■ **Your task**:
Check the records below line by line. Give the count of lines with "FilterCatalog", and nothing else.

Material provided START

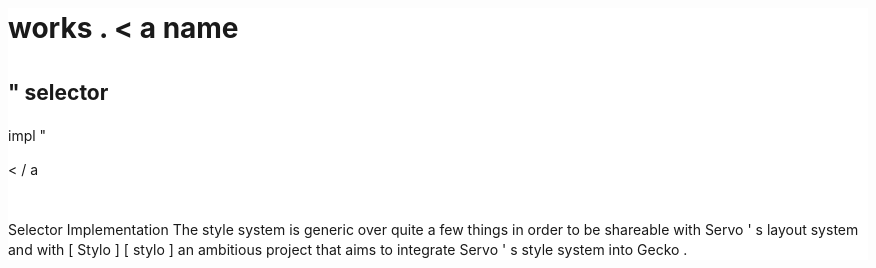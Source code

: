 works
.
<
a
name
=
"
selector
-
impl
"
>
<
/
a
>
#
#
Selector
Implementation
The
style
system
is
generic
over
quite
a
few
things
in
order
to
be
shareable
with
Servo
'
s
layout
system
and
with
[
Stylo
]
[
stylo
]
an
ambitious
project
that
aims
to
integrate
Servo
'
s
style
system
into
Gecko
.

Material provided END
Material provided START

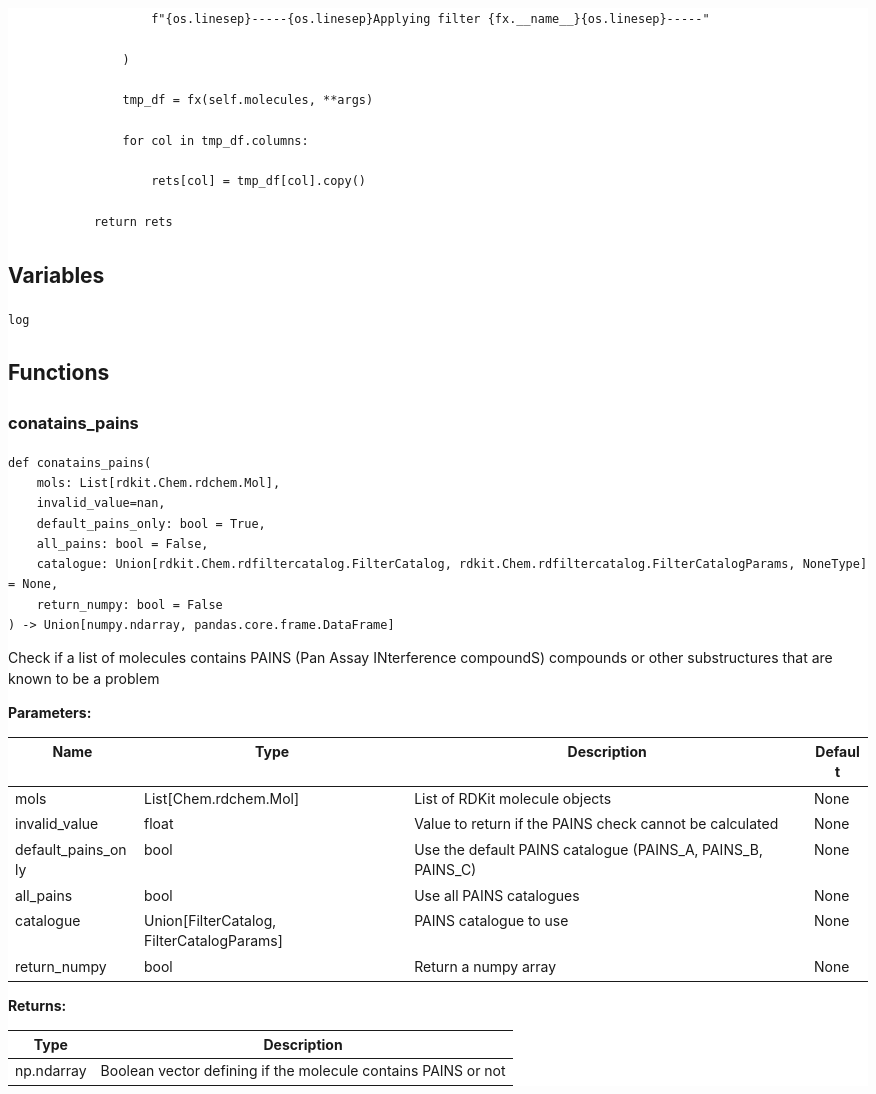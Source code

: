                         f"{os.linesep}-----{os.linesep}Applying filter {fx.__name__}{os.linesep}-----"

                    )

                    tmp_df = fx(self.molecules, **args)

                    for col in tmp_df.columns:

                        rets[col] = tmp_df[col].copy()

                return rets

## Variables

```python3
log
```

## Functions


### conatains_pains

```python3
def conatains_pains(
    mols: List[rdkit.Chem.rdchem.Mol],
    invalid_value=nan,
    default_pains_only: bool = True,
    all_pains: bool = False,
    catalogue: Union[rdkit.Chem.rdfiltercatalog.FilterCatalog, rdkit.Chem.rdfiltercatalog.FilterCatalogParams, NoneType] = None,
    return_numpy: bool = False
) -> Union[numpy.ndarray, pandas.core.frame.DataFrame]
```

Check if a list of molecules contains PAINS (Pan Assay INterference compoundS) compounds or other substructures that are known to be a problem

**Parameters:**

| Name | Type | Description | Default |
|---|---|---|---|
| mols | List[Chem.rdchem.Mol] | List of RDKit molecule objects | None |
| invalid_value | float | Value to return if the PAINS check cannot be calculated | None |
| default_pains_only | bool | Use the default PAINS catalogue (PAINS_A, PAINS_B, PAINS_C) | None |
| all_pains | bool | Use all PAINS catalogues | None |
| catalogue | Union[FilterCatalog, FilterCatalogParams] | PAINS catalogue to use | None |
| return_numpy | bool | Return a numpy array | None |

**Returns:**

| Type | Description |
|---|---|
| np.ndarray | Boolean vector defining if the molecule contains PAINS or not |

Material provided END

■ **Result of this exercise**:
2